# Been Away Too Long...



## Laurence (Mar 2, 2013)

Its been a good 10 years since I've run a tank and am excited to be getting back into it. Much has changed in the past several years. Hopefully better and less expensive?

My question is this- with so many lighting options, I need help in deciding which way to approach my return to marine tank keeping. The tank I plan on using is 30" long, 16" wide and 18" deep (can't recall how many gallons). I am certainly not rolling in dough so cost is a major factor here. So with this info in mind, what might be my best starting point to light a new salt water aquarium? Maybe some coral, an invert or 2 and a few clowns- nothing crazy.

thanks in advance,

Laurence (in Port Moody)


----------



## TigerOscar (Sep 10, 2012)

Welcome to BCA
I was away from this for a while too and the stuff they have now compare to back then is amazing, you'll get lots of help from here.
I'm not a salty guy (yet) so I'll leave it to the experts.


----------



## Claudia (Apr 21, 2010)

Welcome to BCA  I am new a salty and yes there are way to many option, I am sure u will get answers soon from the experts here


----------



## effox (Apr 21, 2010)

Hi Laurence, welcome to BCA.

Sorry, I had a reef tank for a while, but I just used the OEM lights that came with the setup as it was sufficient, so I'll need the pros to answer that one.

Cheers,
Chris


----------



## Chrisphungg (Oct 8, 2012)

To start off, the tank is about 37 gallons. For lighting, I think you should start off with a basic LED fixture. Nothing too crazy but enough to support corals. In the long run, T5HO and MH become very expensive (My new T5HO bulbs are about 100$ every 6 months). I would PM aQ.LED about some questions about the lighting fixture. He is also very knowledgeable when it comes to SW set ups.


----------



## albert_dao (May 28, 2012)

What? ...

I replace my bulbs once a year. Why are you changing them every six months?


----------



## Chrisphungg (Oct 8, 2012)

I was told to change them every 6 months :S


----------



## albert_dao (May 28, 2012)

Lol, sales pitch bro. Run them a year


----------



## JTang (Apr 21, 2010)

Hey welcome aboard!

I'm still using an old PC fixture plus MH on my 120g. Replacing the bulbs once a year. I used cheap MH bulbs off eBay for $15 a piece. Works great to my standard. Lol

LED... I will probably wait a while until the price has come down to around $300 for my 4' tank


----------



## PurpleMonkey (Nov 28, 2011)

Hi Lawrence, what kind of corals were you looking to keep?

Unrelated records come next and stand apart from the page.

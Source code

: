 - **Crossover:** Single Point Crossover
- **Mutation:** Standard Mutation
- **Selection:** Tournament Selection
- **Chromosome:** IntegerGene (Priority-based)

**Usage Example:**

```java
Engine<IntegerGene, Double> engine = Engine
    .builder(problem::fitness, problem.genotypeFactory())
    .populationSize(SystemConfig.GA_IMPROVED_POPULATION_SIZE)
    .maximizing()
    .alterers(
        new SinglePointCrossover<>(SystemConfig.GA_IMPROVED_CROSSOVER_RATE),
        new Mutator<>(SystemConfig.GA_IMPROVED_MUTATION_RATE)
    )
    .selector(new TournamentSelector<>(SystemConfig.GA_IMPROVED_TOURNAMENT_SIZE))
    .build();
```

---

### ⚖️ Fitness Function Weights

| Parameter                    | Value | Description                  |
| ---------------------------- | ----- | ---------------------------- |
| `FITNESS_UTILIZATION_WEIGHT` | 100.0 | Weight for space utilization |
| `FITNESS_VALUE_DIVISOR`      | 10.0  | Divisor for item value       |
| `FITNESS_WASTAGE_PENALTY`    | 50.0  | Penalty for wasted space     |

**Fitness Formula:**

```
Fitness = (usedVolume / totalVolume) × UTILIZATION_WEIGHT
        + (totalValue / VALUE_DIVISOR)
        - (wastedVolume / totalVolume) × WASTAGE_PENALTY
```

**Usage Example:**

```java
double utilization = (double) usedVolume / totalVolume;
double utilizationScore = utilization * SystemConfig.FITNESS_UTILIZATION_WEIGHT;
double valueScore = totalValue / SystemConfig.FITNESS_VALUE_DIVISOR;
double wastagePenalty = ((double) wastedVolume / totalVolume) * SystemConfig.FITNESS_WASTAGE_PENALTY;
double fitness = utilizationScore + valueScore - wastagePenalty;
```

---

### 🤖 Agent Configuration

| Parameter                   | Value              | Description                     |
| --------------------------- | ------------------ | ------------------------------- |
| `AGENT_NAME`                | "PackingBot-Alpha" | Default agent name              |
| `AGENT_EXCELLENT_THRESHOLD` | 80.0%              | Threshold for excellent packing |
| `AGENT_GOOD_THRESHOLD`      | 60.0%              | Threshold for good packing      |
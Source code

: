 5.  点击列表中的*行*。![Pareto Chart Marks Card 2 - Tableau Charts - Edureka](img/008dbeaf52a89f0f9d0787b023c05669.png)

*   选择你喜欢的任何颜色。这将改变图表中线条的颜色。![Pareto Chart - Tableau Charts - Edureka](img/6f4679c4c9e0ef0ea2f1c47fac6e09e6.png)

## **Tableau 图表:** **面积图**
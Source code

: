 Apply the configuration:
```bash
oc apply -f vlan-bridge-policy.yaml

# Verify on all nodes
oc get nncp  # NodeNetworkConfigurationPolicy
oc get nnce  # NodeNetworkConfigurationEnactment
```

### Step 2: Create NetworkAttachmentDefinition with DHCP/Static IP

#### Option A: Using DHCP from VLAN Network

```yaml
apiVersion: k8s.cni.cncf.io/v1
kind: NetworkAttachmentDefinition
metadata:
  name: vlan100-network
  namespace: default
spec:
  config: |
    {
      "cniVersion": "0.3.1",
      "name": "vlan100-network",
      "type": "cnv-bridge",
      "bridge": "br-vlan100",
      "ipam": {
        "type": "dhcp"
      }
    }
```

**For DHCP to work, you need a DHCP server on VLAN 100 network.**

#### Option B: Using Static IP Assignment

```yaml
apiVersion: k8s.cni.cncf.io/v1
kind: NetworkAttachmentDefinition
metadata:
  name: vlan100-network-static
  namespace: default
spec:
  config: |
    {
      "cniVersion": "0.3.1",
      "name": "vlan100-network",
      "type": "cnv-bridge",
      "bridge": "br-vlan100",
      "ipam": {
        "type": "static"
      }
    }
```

LEDs can be done affordably if you are mildly handy with a screwdriver and a little solder using DIY kits.


----------



## Hydrocynus (Jan 26, 2011)

I say go a little bigger tank size if you can. There are some good used setups that can be had for cheap price. Or you can buy them slowly
main thing for salt:

1.Having a drilled tank with an overflow. Dont even bother with a siphon overflow they tend to leak if siphon brakes. I highly recommend getting a sump running. You dont need bioballs like the old days, you can put the skimmer, heater and other equipment in the sump
2. Decide what route you want to go to. Just Fish only tank, LPS or SPS tank. each tyoe have different light requirement. Of course Fish only tank will be cheaper in lights.
3. Try to keep everything simple. even with the dosing etc..
4.LED lights are starting to get cheap now especially if you go with DIY route. No bulb changes in a few years. You have to factor lightbulb change with T5 and metal halides both have to be replaced every year or else you get nuisance algae going once the color starts to shift to due to old age
5.Get a good skimmer.
6.Use Rodi water
7.wait for people selling live rocks that are getting out of the hobby most sell under $3-$4/lbs cheaper than lfs.Just common sense as well. If their tank looks dirty dont buy anything, usually its pest ridden and who knows what they did to the tank. Watch out for Aptasias, especially from LR you buy from people. It's easier to kill them when you dont have any livestock yet.
8. Start with LPS its lower light req than LPS and easier to take care off, Id go with Hammer , Torch, Frogspawn, and GSP these have "nice" looking factor to them.
You can get Xenia but sometimes they tend to be like weeds of the home reef if left uncheck and will overrun your tank, same with regular mushrooms.
I say go with this this rule. start with $5-$10 frags that have few heads/ polyps so you dont break the bank. There is another Canadian website dedicated to reef keeping. Their ad are good there as well.
9. There is nothing cheap in the SW hobby, prepare to spend more than what you think you would be spending


----------